No different than me. The words from the Book of the Dead that he had chosen for his last journey covered the wood of the sarcophagus. Were they much different than from a book that I would choose? What have I learned from my life to give me meaning for my journey? Perhaps the same words, written differently, but with the same meaning. Life, interpreted differently by each of us perhaps brings us to the same meaning.

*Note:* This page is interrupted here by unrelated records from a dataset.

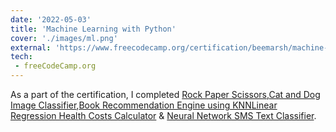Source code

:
 ```yaml
---
date: '2022-05-03'
title: 'Machine Learning with Python'
cover: './images/ml.png'
external: 'https://www.freecodecamp.org/certification/beemarsh/machine-learning-with-python-v7'
tech:
 - freeCodeCamp.org
---
```


As a part of the certification, I completed [Rock Paper Scissors](https://www.freecodecamp.org/learn/machine-learning-with-python/machine-learning-with-python-projects/rock-paper-scissors),[Cat and Dog Image Classifier](https://www.freecodecamp.org/learn/machine-learning-with-python/machine-learning-with-python-projects/cat-and-dog-image-classifier),[Book Recommendation Engine using KNN](https://www.freecodecamp.org/learn/machine-learning-with-python/machine-learning-with-python-projects/book-recommendation-engine-using-knn)[Linear Regression Health Costs Calculator](https://www.freecodecamp.org/learn/machine-learning-with-python/machine-learning-with-python-projects/linear-regression-health-costs-calculator) & [Neural Network SMS Text Classifier](https://www.freecodecamp.org/learn/machine-learning-with-python/machine-learning-with-python-projects/neural-network-sms-text-classifier).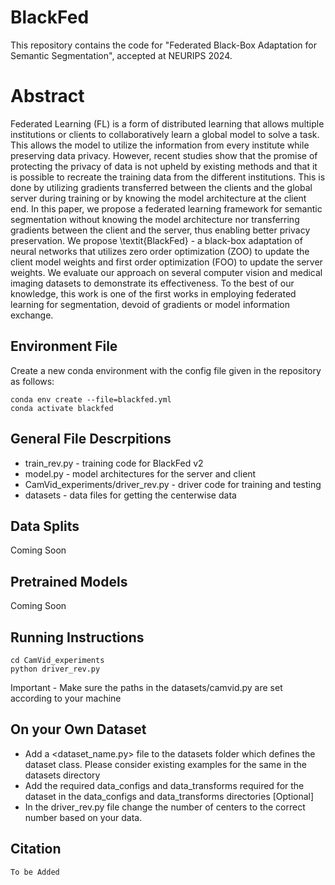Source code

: # BlackFed
This repository contains the code for "Federated Black-Box Adaptation for Semantic Segmentation", accepted at NEURIPS 2024.

# Abstract
Federated Learning (FL) is a form of distributed learning that allows multiple institutions or clients to collaboratively learn a global model to solve a task. This allows the model to utilize the information from every institute while preserving data privacy. However, recent studies show that the promise of protecting the privacy of data is not upheld by existing methods and that it is possible to recreate the training data from the different institutions. This is done by utilizing gradients transferred between the clients and the global server during training or by knowing the model architecture at the client end. In this paper, we propose a federated learning framework for semantic segmentation without knowing the model architecture nor transferring gradients between the client and the server, thus enabling better privacy preservation. We propose \textit{BlackFed} - a black-box adaptation of neural networks that utilizes zero order optimization (ZOO) to update the client model weights and first order optimization (FOO) to update the server weights. We evaluate our approach on several computer vision and medical imaging datasets to demonstrate its effectiveness. To the best of our knowledge, this work is one of the first works in employing federated learning for segmentation, devoid of gradients or model information exchange.

## Environment File
Create a new conda environment with the config file given in the repository as follows:
```
conda env create --file=blackfed.yml
conda activate blackfed
```
## General File Descrpitions
- train_rev.py - training code for BlackFed v2
- model.py - model architectures for the server and client
- CamVid_experiments/driver_rev.py - driver code for training and testing
- datasets - data files for getting the centerwise data

## Data Splits
Coming Soon

## Pretrained Models
Coming Soon

## Running Instructions
```
cd CamVid_experiments
python driver_rev.py
```
Important - Make sure the paths in the datasets/camvid.py are set according to your machine

## On your Own Dataset
- Add a <dataset_name.py> file to the datasets folder which defines the dataset class. Please consider existing examples for the same in the datasets directory
- Add the required data_configs and data_transforms required for the dataset in the data_configs and data_transforms directories [Optional]
- In the driver_rev.py file change the number of centers to the correct number based on your data.

## Citation
```
To be Added
```
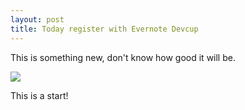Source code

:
 ```yaml
---
layout: post
title: Today register with Evernote Devcup
---
```

This is something new, don't know how good it will be.

  
  
  
![](https://sandbox.evernote.com/shard/s1/res/66fae2d2-fa63-437a-affb-7a1c4ea6c163)

This is a start!
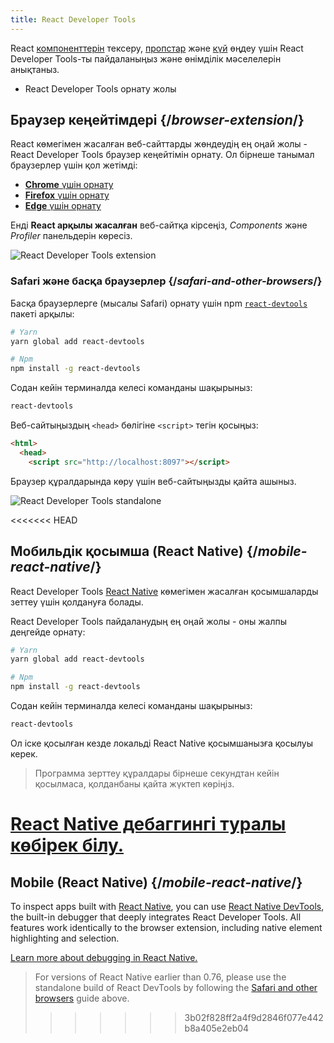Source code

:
 ```yaml
---
title: React Developer Tools
---
```


<Intro>

React [компоненттерін](/learn/your-first-component) тексеру, [пропстар](/learn/passing-props-to-a-component) және [күй](/learn/state-a) өңдеу үшін React Developer Tools-ты пайдаланыңыз және өнімділік мәселелерін анықтаныз.

</Intro>

<YouWillLearn>

* React Developer Tools орнату жолы

</YouWillLearn>

## Браузер кеңейтімдері {/*browser-extension*/}

React көмегімен жасалған веб-сайттарды жөндеудің ең оңай жолы - React Developer Tools браузер кеңейтімін орнату. Ол бірнеше танымал браузерлер үшін қол жетімді:

* [**Chrome** үшін орнату](https://chrome.google.com/webstore/detail/react-developer-tools/fmkadmapgofadopljbjfkapdkoienihi?hl=en)
* [**Firefox** үшін орнату](https://addons.mozilla.org/en-US/firefox/addon/react-devtools/)
* [**Edge** үшін орнату](https://microsoftedge.microsoft.com/addons/detail/react-developer-tools/gpphkfbcpidddadnkolkpfckpihlkkil)

Енді **React арқылы жасалған** веб-сайтқа кірсеңіз, _Components_ және _Profiler_ панельдерін көресіз.

![React Developer Tools extension](/images/docs/react-devtools-extension.png)

### Safari және басқа браузерлер {/*safari-and-other-browsers*/}
Басқа браузерлерге (мысалы Safari) орнату үшін npm [`react-devtools`](https://www.npmjs.com/package/react-devtools) пакеті арқылы: 
```bash
# Yarn
yarn global add react-devtools

# Npm
npm install -g react-devtools
```
Содан кейін терминалда келесі команданы шақырыныз:
```bash
react-devtools
```
Веб-сайтыңыздың `<head>` бөлігіне `<script>` тегін қосыңыз:
```html {3}
<html>
  <head>
    <script src="http://localhost:8097"></script>
```

Браузер құралдарында көру үшін веб-сайтыңызды қайта ашыныз.

![React Developer Tools standalone](/images/docs/react-devtools-standalone.png)

<<<<<<< HEAD
## Мобильдік қосымша (React Native) {/*mobile-react-native*/}
React Developer Tools [React Native](https://reactnative.dev/) көмегімен жасалған қосымшаларды зеттеу үшін қолдануға болады.

React Developer Tools пайдаланудың ең оңай жолы - оны жалпы деңгейде орнату:
```bash
# Yarn
yarn global add react-devtools

# Npm
npm install -g react-devtools
```
Содан кейін терминалда келесі команданы шақырыныз:
```bash
react-devtools
```
Ол іске қосылған кезде локальді React Native қосымшанызға қосылуы керек.

> Программа зерттеу құралдары бірнеше секундтан кейін қосылмаса, қолданбаны қайта жүктеп көріңіз.

[React Native дебаггингі туралы көбірек білу.](https://reactnative.dev/docs/debugging)
=======
## Mobile (React Native) {/*mobile-react-native*/}

To inspect apps built with [React Native](https://reactnative.dev/), you can use [React Native DevTools](https://reactnative.dev/docs/react-native-devtools), the built-in debugger that deeply integrates React Developer Tools. All features work identically to the browser extension, including native element highlighting and selection.

[Learn more about debugging in React Native.](https://reactnative.dev/docs/debugging)

> For versions of React Native earlier than 0.76, please use the standalone build of React DevTools by following the [Safari and other browsers](#safari-and-other-browsers) guide above.
>>>>>>> 3b02f828ff2a4f9d2846f077e442b8a405e2eb04

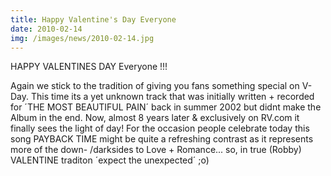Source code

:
 ```yaml
---
title: Happy Valentine's Day Everyone
date: 2010-02-14
img: /images/news/2010-02-14.jpg
---
```


HAPPY VALENTINES DAY Everyone !!!

Again we stick to the tradition of giving you fans something special on V-Day. This time its a yet unknown track that was initially written + recorded for ´THE MOST BEAUTIFUL PAIN´ back in summer 2002 but didnt make the Album in the end. Now, almost 8 years later & exclusively on RV.com it finally sees the light of day!
For the occasion people celebrate today this song PAYBACK TIME might be quite a refreshing contrast as it represents more of the down- /darksides to Love + Romance...  so, in true (Robby) VALENTINE traditon ´expect the unexpected´ ;o)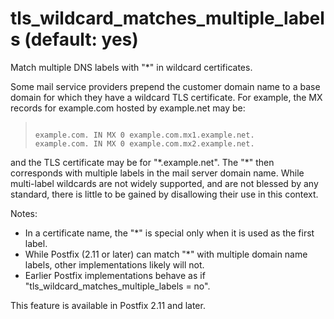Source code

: # tls_wildcard_matches_multiple_labels (default: yes)
 Match multiple DNS labels with "\*" in wildcard certificates.



 Some mail service providers prepend the customer domain name
to a base domain for which they have a wildcard TLS certificate.
For example, the MX records for example.com hosted by example.net
may be: 



> 
> 
> ```
> 
> example.com. IN MX 0 example.com.mx1.example.net.
> example.com. IN MX 0 example.com.mx2.example.net.
> 
> ```
> 
> 


 and the TLS certificate may be for "\*.example.net". The "\*"
then corresponds with multiple labels in the mail server domain
name. While multi-label wildcards are not widely supported, and
are not blessed by any standard, there is little to be gained by
disallowing their use in this context. 


 Notes: 




* In a certificate name, the "\*" is special only when it is
used as the first label.
* While Postfix (2.11 or later) can match "\*" with multiple
domain name labels, other implementations likely will not.
* Earlier Postfix implementations behave as if
"tls\_wildcard\_matches\_multiple\_labels = no".


 This feature is available in Postfix 2.11 and later. 


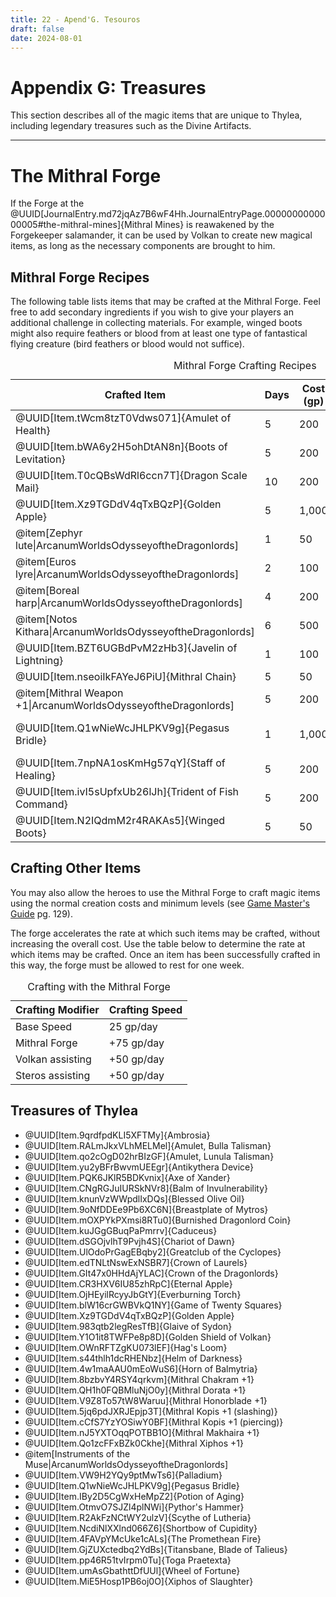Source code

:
 ```yaml
---
title: 22 - Apend'G. Tesouros
draft: false
date: 2024-08-01
---
```

<div class="rd__b  rd__b--0">
    <h1 class="rd__h rd__h--0" data-title-index="2254"><span class="entry-title-inner">Appendix G: Treasures</span></h1>
    <p>This section describes all of the magic items that are unique to Thylea, including legendary treasures such as the Divine Artifacts.</p>
    <hr class="rd__hr rd__hr--section">
    <div class="rd__b  rd__b--0">
        <h1 class="rd__h rd__h--0" data-title-index="2255"><span class="entry-title-inner">The Mithral Forge</span></h1>
        <p>If the Forge at the @UUID[JournalEntry.md72jqAz7B6wF4Hh.JournalEntryPage.0000000000000005#the-mithral-mines]{Mithral Mines} is reawakened by the Forgekeeper salamander, it can be used by Volkan to create new magical items, as long as the necessary components are brought to him.</p>
        <div class="rd__b  rd__b--1">
            <h2 class="rd__h rd__h--1" data-title-index="2256"><span class="entry-title-inner">Mithral Forge Recipes</span></h2>
            <p>The following table lists items that may be crafted at the Mithral Forge. Feel free to add secondary ingredients if you wish to give your players an additional challenge in collecting materials. For example, winged boots might also require feathers or blood from at least one type of fantastical flying creature (bird feathers or blood would not suffice).</p>
            <table class="w-100 rd__table  stripe-odd-table">
                <caption>Mithral Forge Crafting Recipes</caption>
                <thead>
                    <tr>
                        <th class="ve-col-1 text-right" data-rd-isroller="false">Crafted Item</th>
                        <th class="ve-col-2 ve-text-center" data-rd-isroller="false">Days</th>
                        <th class="ve-col-3 ve-text-center" data-rd-isroller="false">Cost (gp)</th>
                        <th class="ve-col-4 ve-text-center" data-rd-isroller="false">Primary Ingredient(s)</th>
                        <th class="ve-col-5 ve-text-center" data-rd-isroller="false">Secondary Ingredient(s)</th>
                    </tr>
                </thead>
                <tbody>
                    <tr>
                        <td class="ve-col-1 text-right">@UUID[Item.tWcm8tzT0Vdws071]{Amulet of Health}</td>
                        <td class="ve-col-2 ve-text-center">5</td>
                        <td class="ve-col-3 ve-text-center">200</td>
                        <td class="ve-col-4 ve-text-center">—</td>
                        <td class="ve-col-5 ve-text-center">—</td>
                    </tr>
                    <tr>
                        <td class="ve-col-1 text-right">@UUID[Item.bWA6y2H5ohDtAN8n]{Boots of Levitation}</td>
                        <td class="ve-col-2 ve-text-center">5</td>
                        <td class="ve-col-3 ve-text-center">200</td>
                        <td class="ve-col-4 ve-text-center">golden fleece</td>
                        <td class="ve-col-5 ve-text-center">—</td>
                    </tr>
                    <tr>
                        <td class="ve-col-1 text-right">@UUID[Item.T0cQBsWdRl6ccn7T]{Dragon Scale Mail}</td>
                        <td class="ve-col-2 ve-text-center">10</td>
                        <td class="ve-col-3 ve-text-center">200</td>
                        <td class="ve-col-4 ve-text-center">dragon scales</td>
                        <td class="ve-col-5 ve-text-center">—</td>
                    </tr>
                    <tr>
                        <td class="ve-col-1 text-right">@UUID[Item.Xz9TGDdV4qTxBQzP]{Golden Apple}</td>
                        <td class="ve-col-2 ve-text-center">5</td>
                        <td class="ve-col-3 ve-text-center">1,000</td>
                        <td class="ve-col-4 ve-text-center">eternal apple</td>
                        <td class="ve-col-5 ve-text-center">—</td>
                    </tr>
                    <tr>
                        <td class="ve-col-1 text-right">@item[Zephyr lute|ArcanumWorldsOdysseyoftheDragonlords]</td>
                        <td class="ve-col-2 ve-text-center">1</td>
                        <td class="ve-col-3 ve-text-center">50</td>
                        <td class="ve-col-4 ve-text-center">nymph hair string</td>
                        <td class="ve-col-5 ve-text-center">—</td>
                    </tr>
                    <tr>
                        <td class="ve-col-1 text-right">@item[Euros lyre|ArcanumWorldsOdysseyoftheDragonlords]</td>
                        <td class="ve-col-2 ve-text-center">2</td>
                        <td class="ve-col-3 ve-text-center">100</td>
                        <td class="ve-col-4 ve-text-center">nymph hair string</td>
                        <td class="ve-col-5 ve-text-center">—</td>
                    </tr>
                    <tr>
                        <td class="ve-col-1 text-right">@item[Boreal harp|ArcanumWorldsOdysseyoftheDragonlords]</td>
                        <td class="ve-col-2 ve-text-center">4</td>
                        <td class="ve-col-3 ve-text-center">200</td>
                        <td class="ve-col-4 ve-text-center">nymph hair strings x2</td>
                        <td class="ve-col-5 ve-text-center">—</td>
                    </tr>
                    <tr>
                        <td class="ve-col-1 text-right">@item[Notos Kithara|ArcanumWorldsOdysseyoftheDragonlords]</td>
                        <td class="ve-col-2 ve-text-center">6</td>
                        <td class="ve-col-3 ve-text-center">500</td>
                        <td class="ve-col-4 ve-text-center">nymph hair strings x2</td>
                        <td class="ve-col-5 ve-text-center">orb of star metal</td>
                    </tr>
                    <tr>
                        <td class="ve-col-1 text-right">@UUID[Item.BZT6UGBdPvM2zHb3]{Javelin of Lightning}</td>
                        <td class="ve-col-2 ve-text-center">1</td>
                        <td class="ve-col-3 ve-text-center">100</td>
                        <td class="ve-col-4 ve-text-center">orb of star metal</td>
                        <td class="ve-col-5 ve-text-center">—</td>
                    </tr>
                    <tr>
                        <td class="ve-col-1 text-right">@UUID[Item.nseoiIkFAYeJ6PiU]{Mithral Chain}</td>
                        <td class="ve-col-2 ve-text-center">5</td>
                        <td class="ve-col-3 ve-text-center">50</td>
                        <td class="ve-col-4 ve-text-center">mithral ingot</td>
                        <td class="ve-col-5 ve-text-center">—</td>
                    </tr>
                    <tr>
                        <td class="ve-col-1 text-right">@item[Mithral Weapon +1|ArcanumWorldsOdysseyoftheDragonlords]</td>
                        <td class="ve-col-2 ve-text-center">5</td>
                        <td class="ve-col-3 ve-text-center">200</td>
                        <td class="ve-col-4 ve-text-center">mithral ingot</td>
                        <td class="ve-col-5 ve-text-center">—</td>
                    </tr>
                    <tr>
                        <td class="ve-col-1 text-right">@UUID[Item.Q1wNieWcJHLPKV9g]{Pegasus Bridle}</td>
                        <td class="ve-col-2 ve-text-center">1</td>
                        <td class="ve-col-3 ve-text-center">1,000</td>
                        <td class="ve-col-4 ve-text-center">precious gemstones (2,000 gp)</td>
                        <td class="ve-col-5 ve-text-center">—</td>
                    </tr>
                    <tr>
                        <td class="ve-col-1 text-right">@UUID[Item.7npNA1osKmHg57qY]{Staff of Healing}</td>
                        <td class="ve-col-2 ve-text-center">5</td>
                        <td class="ve-col-3 ve-text-center">200</td>
                        <td class="ve-col-4 ve-text-center">chimera's goat head</td>
                        <td class="ve-col-5 ve-text-center">gorgon blood</td>
                    </tr>
                    <tr>
                        <td class="ve-col-1 text-right">@UUID[Item.ivI5sUpfxUb26lJh]{Trident of Fish Command}</td>
                        <td class="ve-col-2 ve-text-center">5</td>
                        <td class="ve-col-3 ve-text-center">200</td>
                        <td class="ve-col-4 ve-text-center">adamantine ingot</td>
                        <td class="ve-col-5 ve-text-center">gorgon blood</td>
                    </tr>
                    <tr>
                        <td class="ve-col-1 text-right">@UUID[Item.N2IQdmM2r4RAKAs5]{Winged Boots}</td>
                        <td class="ve-col-2 ve-text-center">5</td>
                        <td class="ve-col-3 ve-text-center">50</td>
                        <td class="ve-col-4 ve-text-center">golden fleece</td>
                        <td class="ve-col-5 ve-text-center">—</td>
                    </tr>
                </tbody>
            </table>
        </div>
        <div class="rd__b  rd__b--1">
            <h2 class="rd__h rd__h--1" data-title-index="2257"><span class="entry-title-inner">Crafting Other Items</span></h2>
            <p>You may also allow the heroes to use the Mithral Forge to craft magic items using the normal creation costs and minimum levels (see <a href="https://5etools-mirror-2.github.io/book.html#DMG">Game Master's Guide</a> pg. 129).</p>
            <p>The forge accelerates the rate at which such items may be crafted, without increasing the overall cost. Use the table below to determine the rate at which items may be crafted. Once an item has been successfully crafted in this way, the forge must be allowed to rest for one week.</p>
            <table class="w-100 rd__table  stripe-odd-table">
                <caption>Crafting with the Mithral Forge</caption>
                <thead>
                    <tr>
                        <th class="ve-col-6 text-right" data-rd-isroller="false">Crafting Modifier</th>
                        <th class="ve-col-6 ve-text-center" data-rd-isroller="false">Crafting Speed</th>
                    </tr>
                </thead>
                <tbody>
                    <tr>
                        <td class="ve-col-6 text-right">Base Speed</td>
                        <td class="ve-col-6 ve-text-center">25 gp/day</td>
                    </tr>
                    <tr>
                        <td class="ve-col-6 text-right">Mithral Forge</td>
                        <td class="ve-col-6 ve-text-center">+75 gp/day</td>
                    </tr>
                    <tr>
                        <td class="ve-col-6 text-right">Volkan assisting</td>
                        <td class="ve-col-6 ve-text-center">+50 gp/day</td>
                    </tr>
                    <tr>
                        <td class="ve-col-6 text-right">Steros assisting</td>
                        <td class="ve-col-6 ve-text-center">+50 gp/day</td>
                    </tr>
                </tbody>
            </table>
        </div>
    </div>
    <div class="rd__b  rd__b--1">
        <h2 class="rd__h rd__h--1" data-title-index="2258"><span class="entry-title-inner">Treasures of Thylea</span></h2>
        <ul class="rd__list rd__list-no-bullets columns-4">
            <li class="rd__li ">@UUID[Item.9qrdfpdKLI5XFTMy]{Ambrosia}</li>
            <li class="rd__li ">@UUID[Item.RALmJkxVLhMELMel]{Amulet, Bulla Talisman}</li>
            <li class="rd__li ">@UUID[Item.qo2cOgD02hrBIzGF]{Amulet, Lunula Talisman}</li>
            <li class="rd__li ">@UUID[Item.yu2yBFrBwvmUEEgr]{Antikythera Device}</li>
            <li class="rd__li ">@UUID[Item.PQK6JKlR5BDKvnix]{Axe of Xander}</li>
            <li class="rd__li ">@UUID[Item.CNgRGJuIURSkNVr8]{Balm of Invulnerability}</li>
            <li class="rd__li ">@UUID[Item.knunVzWWpdlIxDQs]{Blessed Olive Oil}</li>
            <li class="rd__li ">@UUID[Item.9oNfDDEe9Pb6XC6N]{Breastplate of Mytros}</li>
            <li class="rd__li ">@UUID[Item.mOXPYkPXmsi8RTu0]{Burnished Dragonlord Coin}</li>
            <li class="rd__li ">@UUID[Item.kuJGgGBuqPaPmrrv]{Caduceus}</li>
            <li class="rd__li ">@UUID[Item.dSGOjvlhT9Pvjh4S]{Chariot of Dawn}</li>
            <li class="rd__li ">@UUID[Item.UlOdoPrGagEBqby2]{Greatclub of the Cyclopes}</li>
            <li class="rd__li ">@UUID[Item.edTNLtNswExNSBR7]{Crown of Laurels}</li>
            <li class="rd__li ">@UUID[Item.GIt47x0HHdAjYLAC]{Crown of the Dragonlords}</li>
            <li class="rd__li ">@UUID[Item.CR3HXV6IU85zhRpC]{Eternal Apple}</li>
            <li class="rd__li ">@UUID[Item.OjHEyilRcyyJbGtY]{Everburning Torch}</li>
            <li class="rd__li ">@UUID[Item.blW16crGWBVkQ1NY]{Game of Twenty Squares}</li>
            <li class="rd__li ">@UUID[Item.Xz9TGDdV4qTxBQzP]{Golden Apple}</li>
            <li class="rd__li ">@UUID[Item.983qtb2legResTfB]{Glaive of Sydon}</li>
            <li class="rd__li ">@UUID[Item.Y1O1it8TWFPe8p8D]{Golden Shield of Volkan}</li>
            <li class="rd__li ">@UUID[Item.OWnRFTZgKU073lEF]{Hag's Loom}</li>
            <li class="rd__li ">@UUID[Item.s44thlh1dcRHENbz]{Helm of Darkness}</li>
            <li class="rd__li ">@UUID[Item.4w1maAAU0mEoWuS6]{Horn of Balmytria}</li>
            <li class="rd__li ">@UUID[Item.8bzbvY4RSY4qrkvm]{Mithral Chakram +1}</li>
            <li class="rd__li ">@UUID[Item.QH1h0FQBMluNjO0y]{Mithral Dorata +1}</li>
            <li class="rd__li ">@UUID[Item.V9Z8To57tW8Waruu]{Mithral Honorblade +1}</li>
            <li class="rd__li ">@UUID[Item.5jq6pdJXRJEpjp3T]{Mithral Kopis +1 (slashing)}</li>
            <li class="rd__li ">@UUID[Item.cCfS7YzYOSiwY0BF]{Mithral Kopis +1 (piercing)}</li>
            <li class="rd__li ">@UUID[Item.nJ5YXTOqqPOTBB1O]{Mithral Makhaira +1}</li>
            <li class="rd__li ">@UUID[Item.Qo1zcFFxBZk0Ckhe]{Mithral Xiphos +1}</li>
            <li class="rd__li ">@item[Instruments of the Muse|ArcanumWorldsOdysseyoftheDragonlords]</li>
            <li class="rd__li ">@UUID[Item.VW9H2YQy9ptMwTs6]{Palladium}</li>
            <li class="rd__li ">@UUID[Item.Q1wNieWcJHLPKV9g]{Pegasus Bridle}</li>
            <li class="rd__li ">@UUID[Item.IBy2D5CgWxHeMpZ2]{Potion of Aging}</li>
            <li class="rd__li ">@UUID[Item.OtmvO7SJZl4plNWi]{Pythor's Hammer}</li>
            <li class="rd__li ">@UUID[Item.R2AkFzNCtWY2ulzV]{Scythe of Lutheria}</li>
            <li class="rd__li ">@UUID[Item.NcdiNlXXlnd066Z6]{Shortbow of Cupidity}</li>
            <li class="rd__li ">@UUID[Item.4FAVpYMcUke1cALs]{The Promethean Fire}</li>
            <li class="rd__li ">@UUID[Item.GjZUXctedbq2YdBs]{Titansbane, Blade of Talieus}</li>
            <li class="rd__li ">@UUID[Item.pp46R51tvIrpm0Tu]{Toga Praetexta}</li>
            <li class="rd__li ">@UUID[Item.umAsGbathttDfUUl]{Wheel of Fortune}</li>
            <li class="rd__li ">@UUID[Item.MiE5Hosp1PB6oj0O]{Xiphos of Slaughter}</li>
        </ul>
    </div>
</div>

What is the meaning of life?

As I stood quietly beside his glass shroud, I am overwhelmed with the desire to understand. To understand the stars we stand under at night. To understand the look of love in a lover’s eyes. To understand the passage of days: good days passing into bad days passing into good days. To understand the eternal questions of faith, how bad things can happen to good people. To understand the differences and similarities in people within their cultures. To understand where I end and others begin. To understand this place called earth, and our journey here. To understand.

To understand.

I leave the room, with tears threatening. I try not to let the others see just how this has affected me. I try not to show just how painful it is to say goodbye. This may be my last chance to visit him. I hope, somehow, he knows what he has meant to me. That even in death, this priest has reached out to me and has changed me in ways I have only now begun to realize. But I will not say goodbye. Never goodbye.

On my way out of the museum, I stop in his room one last time. I realize I have four words to tell him. I do not tell him, “Until next time,” as I had whispered shyly as a child. The grown woman has another message for him.

“Thank you. I understand.”

The following picture is a CT scan of Ankh.

Rest easy, my friend.

May the afterlife be everything you hoped for.